[[ Records shown open ]]

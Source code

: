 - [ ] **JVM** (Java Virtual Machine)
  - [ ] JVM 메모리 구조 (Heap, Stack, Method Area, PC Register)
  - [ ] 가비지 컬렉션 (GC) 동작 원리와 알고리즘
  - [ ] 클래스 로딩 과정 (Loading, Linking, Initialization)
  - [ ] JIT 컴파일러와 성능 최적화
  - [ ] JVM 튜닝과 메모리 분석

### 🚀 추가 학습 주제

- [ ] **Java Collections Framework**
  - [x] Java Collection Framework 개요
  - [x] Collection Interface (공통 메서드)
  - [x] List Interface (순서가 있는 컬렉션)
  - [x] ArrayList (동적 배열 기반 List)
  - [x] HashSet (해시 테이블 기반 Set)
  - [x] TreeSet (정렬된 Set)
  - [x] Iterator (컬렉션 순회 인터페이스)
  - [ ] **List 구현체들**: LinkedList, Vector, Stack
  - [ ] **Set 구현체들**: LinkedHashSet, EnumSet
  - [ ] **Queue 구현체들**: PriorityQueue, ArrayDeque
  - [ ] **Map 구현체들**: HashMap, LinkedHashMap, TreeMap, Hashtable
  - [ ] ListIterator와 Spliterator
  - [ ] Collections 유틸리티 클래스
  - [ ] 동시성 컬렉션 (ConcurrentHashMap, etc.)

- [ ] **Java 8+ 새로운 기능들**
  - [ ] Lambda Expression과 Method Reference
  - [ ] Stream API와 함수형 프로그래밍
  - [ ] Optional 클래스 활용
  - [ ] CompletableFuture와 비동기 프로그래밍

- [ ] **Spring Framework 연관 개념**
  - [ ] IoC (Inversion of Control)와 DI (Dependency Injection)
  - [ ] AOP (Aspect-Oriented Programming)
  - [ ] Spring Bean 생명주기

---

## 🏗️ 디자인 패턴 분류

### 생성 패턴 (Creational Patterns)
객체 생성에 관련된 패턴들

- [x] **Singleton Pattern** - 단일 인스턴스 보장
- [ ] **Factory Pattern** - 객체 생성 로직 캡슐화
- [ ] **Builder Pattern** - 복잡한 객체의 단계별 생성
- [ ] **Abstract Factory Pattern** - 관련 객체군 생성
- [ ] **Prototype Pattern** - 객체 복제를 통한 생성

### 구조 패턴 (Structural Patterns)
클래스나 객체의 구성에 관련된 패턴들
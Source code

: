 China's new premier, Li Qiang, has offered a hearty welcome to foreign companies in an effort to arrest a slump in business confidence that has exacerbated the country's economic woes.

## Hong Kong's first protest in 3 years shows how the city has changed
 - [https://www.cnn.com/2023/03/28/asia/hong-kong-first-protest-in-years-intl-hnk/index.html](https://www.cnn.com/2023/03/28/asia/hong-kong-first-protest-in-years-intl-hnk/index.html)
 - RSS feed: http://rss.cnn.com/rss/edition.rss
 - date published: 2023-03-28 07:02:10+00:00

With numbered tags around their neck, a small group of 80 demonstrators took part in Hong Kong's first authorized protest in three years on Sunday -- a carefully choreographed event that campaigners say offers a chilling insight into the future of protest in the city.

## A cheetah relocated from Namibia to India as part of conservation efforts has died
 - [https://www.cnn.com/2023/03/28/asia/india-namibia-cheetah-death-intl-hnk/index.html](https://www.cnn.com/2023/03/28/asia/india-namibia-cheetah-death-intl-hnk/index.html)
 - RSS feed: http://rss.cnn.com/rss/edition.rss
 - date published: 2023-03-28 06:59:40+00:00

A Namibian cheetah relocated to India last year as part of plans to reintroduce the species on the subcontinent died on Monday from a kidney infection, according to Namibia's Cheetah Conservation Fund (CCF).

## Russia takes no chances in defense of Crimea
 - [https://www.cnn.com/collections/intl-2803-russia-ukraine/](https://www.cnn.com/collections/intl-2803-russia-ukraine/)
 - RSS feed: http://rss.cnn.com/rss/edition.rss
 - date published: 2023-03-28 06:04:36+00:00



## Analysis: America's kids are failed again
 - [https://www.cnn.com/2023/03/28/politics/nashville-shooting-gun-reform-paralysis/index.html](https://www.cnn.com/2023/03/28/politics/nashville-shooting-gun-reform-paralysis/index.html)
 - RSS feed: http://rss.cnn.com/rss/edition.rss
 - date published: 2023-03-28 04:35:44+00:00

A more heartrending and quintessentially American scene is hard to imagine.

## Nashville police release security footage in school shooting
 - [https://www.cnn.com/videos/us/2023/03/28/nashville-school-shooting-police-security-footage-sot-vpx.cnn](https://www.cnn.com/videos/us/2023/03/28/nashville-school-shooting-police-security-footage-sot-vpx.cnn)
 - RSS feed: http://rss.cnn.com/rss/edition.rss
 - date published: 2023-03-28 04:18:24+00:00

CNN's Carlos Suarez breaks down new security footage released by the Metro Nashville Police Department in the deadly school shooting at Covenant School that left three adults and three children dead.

[[ Records shown closed ]]

*Work required:* Nothing but an exact copy of the lines from the first one above through the line holding "### 🚀 추가 학습 주제" should be returned.

*Written response:*
Source code

: - [ ] **JVM** (Java Virtual Machine)
  - [ ] JVM 메모리 구조 (Heap, Stack, Method Area, PC Register)
  - [ ] 가비지 컬렉션 (GC) 동작 원리와 알고리즘
  - [ ] 클래스 로딩 과정 (Loading, Linking, Initialization)
  - [ ] JIT 컴파일러와 성능 최적화
  - [ ] JVM 튜닝과 메모리 분석

### 🚀 추가 학습 주제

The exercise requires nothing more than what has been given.